The Netflix original film “iboy” takes its source material from English writer Kevin Brook’s young-adult novel of the same name. Tom (Bill Milner) is a slightly awkward, high school teenager, who lives in modern day London with his grandmother, Nan, portrayed by BAFTA winner, Miranda Richardson (Damage). The catalyst for the film is Tom’s visit with his friend and love interest, Lucy, who is played by Emmy nominee, Maisie Williams (Game of Thrones). When he arrives at her apartment, he observes that her front door is open. When he walks inside he sees that her older brother is laying unconscious on the floor. If that weren’t enough of a jolt to his senses, Tom hears noises coming from Lucy’s bedroom; unbeknownst to him, she is being raped, as an act of revenge by a local gang, that is punishing her, for her brother’s refusal to join them. As Tom begins to head in the direction of Lucy’s room, two gun toting, hooded figures, wearing bandanas to disguise their faces step out of the room. They are not alone. Tom flees the scene, and while attempting to call the police, he is shot.
Approximately ten days after the shooting, Tom wakes up in the hospital. The incident results in him having a pronounced scar. Furthermore, pieces of his smartphone, that he was holding next to his ear, when he was shot, have become embedded in his brain. Dr. Bale (Christopher Colquhoun) informs Tom, that he feels it would be too dangerous to Tom’s life if he attempted to operate in order to remove the phone fragments. It doesn’t take Tom long to realize, that life, as he knows it, has changed beyond just his scar and medical issues. As a result of his shooting, Tom has acquired special abilities. Minus the violent act, there is no explanation as to how Tom’s powers come to manifest themselves. In a quasi-superhero themed movie of this nature, made strictly for entertainment, none is particularly needed.

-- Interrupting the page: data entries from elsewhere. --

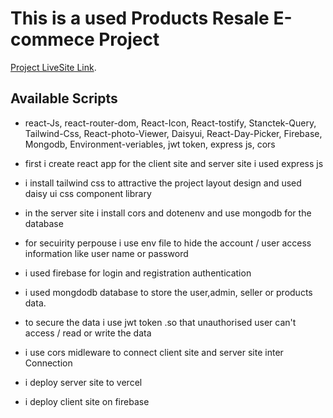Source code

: # This is a used Products Resale E-commece Project

 [Project LiveSite Link](https://car-resale-8975e.firebaseapp.com).

## Available Scripts

- react-Js, react-router-dom, React-Icon, React-tostify, Stanctek-Query, Tailwind-Css, React-photo-Viewer, Daisyui, React-Day-Picker, Firebase, Mongodb, Environment-veriables, jwt token, express js, cors 

- first i create react app for the client site and server site i used express js
- i install tailwind css to attractive the project layout design and used daisy ui css component library
- in the server site i install cors and dotenenv and use mongodb for the database
- for secuirity perpouse i use env file to hide the account / user access information like user name or password
-  i used firebase for login and registration authentication
- i used mongdodb database to store the user,admin, seller or products data.
- to secure the data i use jwt token .so that unauthorised user can't access / read or write the data
- i use cors midleware to connect client site and server site inter Connection
- i deploy server site to vercel
- i deploy client site on firebase
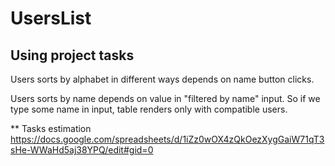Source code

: # UsersList

## Using project tasks

Users sorts by alphabet in different ways depends on name button clicks.

Users sorts by name depends on value in "filtered by name" input. So if we type some name in input, table renders only with compatible users.

** Tasks estimation https://docs.google.com/spreadsheets/d/1iZz0wOX4zQkOezXygGaiW71qT3sHe-WWaHd5aj38YPQ/edit#gid=0
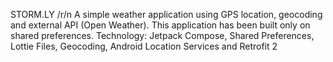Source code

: STORM.LY /r/n
A simple weather application using GPS location, geocoding and external API (Open Weather). This application has been built only on shared preferences.
Technology: Jetpack Compose, Shared Preferences, Lottie Files, Geocoding, Android Location Services and Retrofit 2

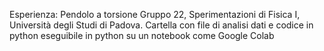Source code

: Esperienza: Pendolo a torsione 
Gruppo 22, Sperimentazioni di Fisica I, Università degli Studi di Padova.
Cartella con file di analisi dati e codice in python eseguibile in python su un notebook come Google Colab
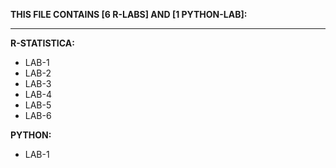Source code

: **THIS FILE CONTAINS [6 R-LABS] AND [1 PYTHON-LAB]:**
***
**R-STATISTICA:**
* LAB-1
* LAB-2
* LAB-3
* LAB-4
* LAB-5
* LAB-6

**PYTHON:**
* LAB-1
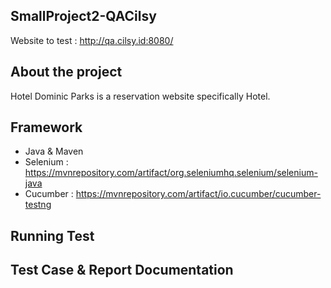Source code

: ## SmallProject2-QACilsy

Website to test : http://qa.cilsy.id:8080/


## About the project

Hotel Dominic Parks is a reservation website specifically Hotel.

## Framework

* Java & Maven
* Selenium : https://mvnrepository.com/artifact/org.seleniumhq.selenium/selenium-java
* Cucumber : https://mvnrepository.com/artifact/io.cucumber/cucumber-testng

## Running Test

## Test Case & Report Documentation
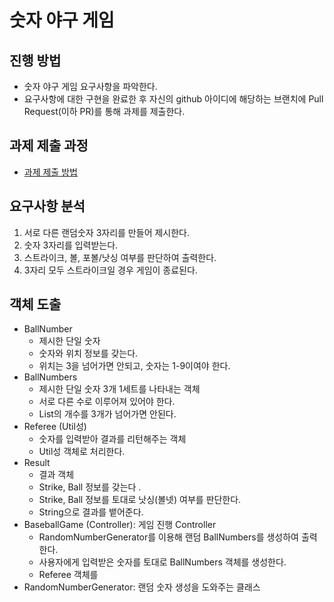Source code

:# 숫자 야구 게임
## 진행 방법
* 숫자 야구 게임 요구사항을 파악한다.
* 요구사항에 대한 구현을 완료한 후 자신의 github 아이디에 해당하는 브랜치에 Pull Request(이하 PR)를 통해 과제를 제출한다.

## 과제 제출 과정
* [과제 제출 방법](https://github.com/next-step/nextstep-docs/tree/master/precourse)

## 요구사항 분석  

1. 서로 다른 랜덤숫자 3자리를 만들어 제시한다.  
2. 숫자 3자리를 입력받는다.  
3. 스트라이크, 볼, 포볼/낫싱 여부를 판단하여 출력한다.  
4. 3자리 모두 스트라이크일 경우 게임이 종료된다.  

## 객체 도출  
* BallNumber
    * 제시한 단일 숫자  
    * 숫자와 위치 정보를 갖는다.  
    * 위치는 3을 넘어가면 안되고, 숫자는 1-9이여야 한다.  
* BallNumbers  
    * 제시한 단일 숫자 3개 1세트를 나타내는 객체  
    * 서로 다른 수로 이루어져 있어야 한다.  
    * List의 개수를 3개가 넘어가면 안된다. 
* Referee (Util성)
    * 숫자를 입력받아 결과를 리턴해주는 객체  
    * Util성 객체로 처리한다.  
* Result  
    * 결과 객체  
    * Strike, Ball 정보를 갖는다 . 
    * Strike, Ball 정보를 토대로 낫싱(볼넷) 여부를 판단한다.  
    * String으로 결과를 뱉어준다.  
* BaseballGame (Controller): 게임 진행 Controller  
    * RandomNumberGenerator를 이용해 랜덤 BallNumbers를 생성하여 출력한다.  
    * 사용자에게 입력받은 숫자를 토대로 BallNumbers 객체를 생성한다.  
    * Referee 객체를 
* RandomNumberGenerator: 랜덤 숫자 생성을 도와주는 클래스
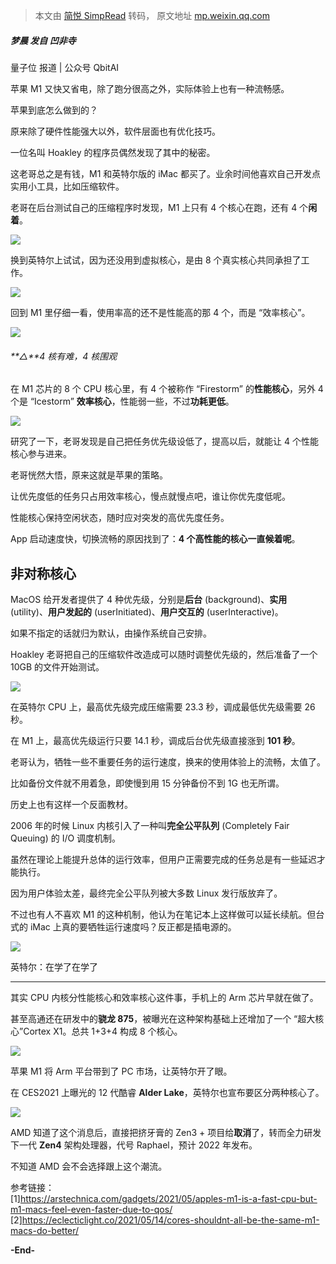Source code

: > 本文由 [简悦 SimpRead](http://ksria.com/simpread/) 转码， 原文地址 [mp.weixin.qq.com](https://mp.weixin.qq.com/s?__biz=MzU3MDA0NTMzMA==&mid=2247493875&idx=1&sn=0900a772d2fbd88818de4f84a4def94a&chksm=fcf7ce0ecb8047183a5a694b40b4466d8e7e3cd9654658655ad4076237ace1c01bedd87a8460&mpshare=1&scene=1&srcid=0609riAPTqrIEsc7YgPVqBwX&sharer_sharetime=1623221627417&sharer_shareid=7fece245937ac96f04f0fb8e1311fff1#rd)

##### 梦晨 发自 凹非寺  
量子位 报道 | 公众号 QbitAI

苹果 M1 又快又省电，除了跑分很高之外，实际体验上也有一种流畅感。

苹果到底怎么做到的？

原来除了硬件性能强大以外，软件层面也有优化技巧。

一位名叫 Hoakley 的程序员偶然发现了其中的秘密。

这老哥总之是有钱，M1 和英特尔版的 iMac 都买了。业余时间他喜欢自己开发点实用小工具，比如压缩软件。

老哥在后台测试自己的压缩程序时发现，M1 上只有 4 个核心在跑，还有 4 个**闲着**。

![](https://mmbiz.qpic.cn/mmbiz_png/YicUhk5aAGtDmHFkU4Mfbz1jltVibJucZSFIltCSRO7yqZ1tQJIfTe14CSMXfXKrVcHTogB2jDiaLPYoKGqlciaySw/640?wx_fmt=png)

换到英特尔上试试，因为还没用到虚拟核心，是由 8 个真实核心共同承担了工作。  

![](https://mmbiz.qpic.cn/mmbiz_png/YicUhk5aAGtDmHFkU4Mfbz1jltVibJucZSl0XQLS8VGrs05YJrXw2WR6IURicKlvDH90rlogfusXaupauu8183IyQ/640?wx_fmt=png)

回到 M1 里仔细一看，使用率高的还不是性能高的那 4 个，而是 “效率核心”。  

![](https://mmbiz.qpic.cn/mmbiz_png/YicUhk5aAGtDmHFkU4Mfbz1jltVibJucZSRa6UibApAL2zhlHqVW68t8YYx21THpwoEkSdj2icC98g2I9wmkek1rRg/640?wx_fmt=png)

###### **△**4 核有难，4 核围观  

在 M1 芯片的 8 个 CPU 核心里，有 4 个被称作 “Firestorm” 的**性能核心**，另外 4 个是 “Icestorm” **效率核心**，性能弱一些，不过**功耗更低**。

![](https://mmbiz.qpic.cn/mmbiz_png/YicUhk5aAGtDmHFkU4Mfbz1jltVibJucZSh4kl1qMgcb48xS2ugSRNF2MwNZF8mBUIBq60pFznZ1wEAuSbDJUibnQ/640?wx_fmt=png)

研究了一下，老哥发现是自己把任务优先级设低了，提高以后，就能让 4 个性能核心参与进来。  

老哥恍然大悟，原来这就是苹果的策略。

让优先度低的任务只占用效率核心，慢点就慢点吧，谁让你优先度低呢。

性能核心保持空闲状态，随时应对突发的高优先度任务。

App 启动速度快，切换流畅的原因找到了：**4 个高性能的核心一直候着呢**。

非对称核心
-----

MacOS 给开发者提供了 4 种优先级，分别是**后台** (background)、**实用** (utility)、**用户发起的** (userInitiated)、**用户交互的** (userInteractive)。

如果不指定的话就归为默认，由操作系统自己安排。

Hoakley 老哥把自己的压缩软件改造成可以随时调整优先级的，然后准备了一个 10GB 的文件开始测试。

![](https://mmbiz.qpic.cn/mmbiz_png/YicUhk5aAGtDmHFkU4Mfbz1jltVibJucZSsgRNz49JqicDxNFJcwT3q3VE6IQLCLo7viaPvulrNRmEmQEOLX9JLoLQ/640?wx_fmt=png)

在英特尔 CPU 上，最高优先级完成压缩需要 23.3 秒，调成最低优先级需要 26 秒。  

在 M1 上，最高优先级运行只要 14.1 秒，调成后台优先级直接涨到 **101 秒**。

老哥认为，牺牲一些不重要任务的运行速度，换来的使用体验上的流畅，太值了。

比如备份文件就不用着急，即使慢到用 15 分钟备份不到 1G 也无所谓。

历史上也有这样一个反面教材。

2006 年的时候 Linux 内核引入了一种叫**完全公平队列** (Completely Fair Queuing) 的 I/O 调度机制。

虽然在理论上能提升总体的运行效率，但用户正需要完成的任务总是有一些延迟才能执行。

因为用户体验太差，最终完全公平队列被大多数 Linux 发行版放弃了。

不过也有人不喜欢 M1 的这种机制，他认为在笔记本上这样做可以延长续航。但台式的 iMac 上真的要牺牲运行速度吗？反正都是插电源的。

![](https://mmbiz.qpic.cn/mmbiz_png/YicUhk5aAGtDmHFkU4Mfbz1jltVibJucZSGHP81OHOMKmEZSic8b7vq3ia4ZRkibgdYO31ic2jQ6ttkia36gNqw4n7TtQ/640?wx_fmt=png)

英特尔：在学了在学了  

-------------

其实 CPU 内核分性能核心和效率核心这件事，手机上的 Arm 芯片早就在做了。

甚至高通还在研发中的**骁龙 875**，被曝光在这种架构基础上还增加了一个 “超大核心”Cortex X1。总共 1+3+4 构成 8 个核心。

![](https://mmbiz.qpic.cn/mmbiz_png/YicUhk5aAGtDmHFkU4Mfbz1jltVibJucZS7ictge2oC2OjzJKGU5uXnh3jrA8OYZd1pCLdx4Qh2VwUovIz1vq0T1Q/640?wx_fmt=png)

苹果 M1 将 Arm 平台带到了 PC 市场，让英特尔开了眼。  

在 CES2021 上曝光的 12 代酷睿 **Alder Lake**，英特尔也宣布要区分两种核心了。

![](https://mmbiz.qpic.cn/mmbiz_png/YicUhk5aAGtDmHFkU4Mfbz1jltVibJucZSFxZou2yT22FzbnzwiaKBcT3icFqIJBuFuSESMV3NLlbrODddJnLrTKJg/640?wx_fmt=png)

AMD 知道了这个消息后，直接把挤牙膏的 Zen3 + 项目给**取消**了，转而全力研发下一代 **Zen4** 架构处理器，代号 Raphael，预计 2022 年发布。  

不知道 AMD 会不会选择跟上这个潮流。

参考链接：  
[1]https://arstechnica.com/gadgets/2021/05/apples-m1-is-a-fast-cpu-but-m1-macs-feel-even-faster-due-to-qos/  
[2]https://eclecticlight.co/2021/05/14/cores-shouldnt-all-be-the-same-m1-macs-do-better/

**-End-**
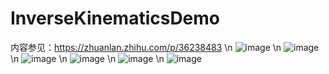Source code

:# InverseKinematicsDemo
内容参见：https://zhuanlan.zhihu.com/p/36238483
\n
![image](https://github.com/noobdawn/RayTracingWithU3DEditor/blob/master/1.png)
\n
![image](https://github.com/noobdawn/RayTracingWithU3DEditor/blob/master/2.png)
\n
![image](https://github.com/noobdawn/RayTracingWithU3DEditor/blob/master/3.png)
\n
![image](https://github.com/noobdawn/RayTracingWithU3DEditor/blob/master/4.png)
\n
![image](https://github.com/noobdawn/RayTracingWithU3DEditor/blob/master/5.png)
\n
![image](https://github.com/noobdawn/RayTracingWithU3DEditor/blob/master/6.png)
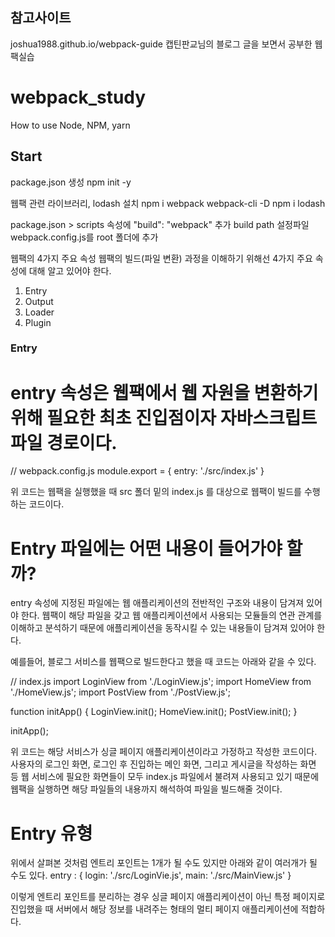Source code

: ## 참고사이트
joshua1988.github.io/webpack-guide
캡틴판교님의 블로그 글을 보면서 공부한 웹팩실습


# webpack_study
How to use Node, NPM, yarn




## Start ##
package.json 생성
    npm init -y 

웹팩 관련 라이브러리, lodash 설치
    npm i webpack webpack-cli -D
    npm i lodash

package.json > scripts 속성에 "build": "webpack" 추가
build path 설정파일 webpack.config.js를 root 폴더에 추가


웹팩의 4가지 주요 속성
웹팩의 빌드(파일 변환) 과정을 이해하기 위해선 4가지 주요 속성에 대해 알고 있어야 한다.
1. Entry
2. Output
3. Loader
4. Plugin

### Entry ###

# entry 속성은 웹팩에서 웹 자원을 변환하기 위해 필요한 최초 진입점이자 자바스크립트 파일 경로이다.
 
 // webpack.config.js
 module.export = {
    entry: './src/index.js'
 }

위 코드는 웹팩을 실행했을 때 src 폴더 밑의 index.js 를 대상으로 웹팩이 빌드를 수행하는 코드이다.

# Entry 파일에는 어떤 내용이 들어가야 할까?
entry 속성에 지정된 파일에는 웹 애플리케이션의 전반적인 구조와 내용이 담겨져 있어야 한다.
웹팩이 해당 파일을 갖고 웹 애플리케이션에서 사용되는 모듈들의 연관 관계를 이해하고 분석하기 때문에 애플리케이션을 동작시킬 수 있는 내용들이 담겨져 있어야 한다.

예를들어, 블로그 서비스를 웹팩으로 빌드한다고 했을 때 코드는 아래와 같을 수 있다.

// index.js
import LoginView from './LoginView.js';
import HomeView from './HomeView.js';
import PostView from './PostView.js';

function initApp() {
  LoginView.init();
  HomeView.init();
  PostView.init();
}

initApp();

위 코드는 해당 서비스가 싱글 페이지 애플리케이션이라고 가정하고 작성한 코드이다.
사용자의 로그인 화면, 로그인 후 진입하는 메인 화면, 그리고 게시글을 작성하는 화면 등 웹 서비스에 필요한 화면들이 모두 index.js 파일에서 불려져 사용되고 있기 때문에 웹팩을 실행하면 해당 파일들의 내용까지 해석하여 파일을 빌드해줄 것이다.


# Entry 유형
위에서 살펴본 것처럼 엔트리 포인트는 1개가 될 수도 있지만 아래와 같이 여러개가 될 수도 있다.
entry : {
    login: './src/LoginVie.js',
    main: './src/MainView.js'
}

이렇게 엔트리 포인트를 분리하는 경우 싱글 페이지 애플리케이션이 아닌 특정 페이지로 진입했을 때 서버에서 해당 정보를 내려주는 형태의 멀티 페이지 애플리케이션에 적합하다.
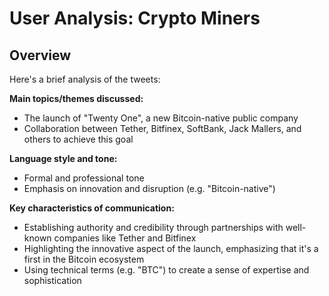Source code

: # User Analysis: Crypto Miners

## Overview

Here's a brief analysis of the tweets:

**Main topics/themes discussed:**

* The launch of "Twenty One", a new Bitcoin-native public company
* Collaboration between Tether, Bitfinex, SoftBank, Jack Mallers, and others to achieve this goal

**Language style and tone:**

* Formal and professional tone
* Emphasis on innovation and disruption (e.g. "Bitcoin-native")

**Key characteristics of communication:**

* Establishing authority and credibility through partnerships with well-known companies like Tether and Bitfinex
* Highlighting the innovative aspect of the launch, emphasizing that it's a first in the Bitcoin ecosystem
* Using technical terms (e.g. "BTC") to create a sense of expertise and sophistication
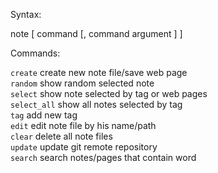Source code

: Syntax:

note [ command [, command argument ] ]


Commands:  

`create`        create new note file/save web page  
`random`        show random selected note  
`select`        show note selected by tag or web pages  
`select_all`    show all notes selected by tag  
`tag`           add new tag  
`edit`          edit note file by his name/path  
`clear`         delete all note files  
`update`        update git remote repository  
`search`        search notes/pages that contain word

Guilt stricken over what happened to Lucy, who spends the majority of the film bed-ridden, and understandably traumatized, Tom begins to exact revenge under the moniker ‘iBoy.’ He wants to bring Lucy’s rapists to justice; a positive by-product of his vigilantism is, in the process, he helps to eliminate members of the drug dealing gangs that wreak havoc in his neighborhood. Tom’s new special powers, allow him to hack into the memory of the cell phone of one of the thugs that was used to film Lucy’s attack. From that, Tom begins to identify who was responsible, some of whom turn out to be student’s in his school. Additional powers, amongst others that Tom demonstrates during the film, is his ability to: manipulate electronic devices in order to use police surveillance equipment to his benefit; control the locking systems of automobiles; and function like a computer, instantaneously downloading information. As time passes, Tom’s retribution against the gang members increases from simply exposing their private moments for all to see, to putting their freedom, and in certain instances, their very lives in jeopardy. None of it sits well with Ellman, the boss of the criminal enterprise, convincingly portrayed, during limited screen time, by BAFTA nominated actor Rory Kinnear (Southcliffe).
How far will Tom take his vigilantism? Will he be apprehended by the police for his actions? Does his true identity become exposed to the gang members? What will they do if they capture him? Will they kill him outright, or exploit his powers for their own gain? What will happen to Lucy? Does she help ‘iBoy’ bring her brutal assailants to justice?
iBoy” was directed by Adam Randall. The screenplay was by BAFTA nominated writer, Joe Barton (Our World War); additional writing credits for the film are listed for Mark Denton and Jonny Stockwood. Parts action – crime – Sci-Fi and thriller, the film was released internationally on January 27, 2017. “iBoy” doesn’t contain anything that audiences haven’t seen before. The tropes on display throughout the movie’s 90 minute duration are present in a number of other superhero themed films, albeit, on a much smaller scale. In the interest of full disclosure, I only watched the Netflix original because Williams is in it. Arya Stark is my favorite character on “Game of Thrones,” and I enjoy seeing Williams in other productions. In my opinion, she is a very talented actress, who I believe will only continue to get better, the more her career evolves. The film, in and of itself, was passable entertainment for one time viewing. It wasn’t a bad film, nor a great one, just something that, for me, primarily because Williams had a co-starring role, held my interest until the closing credits.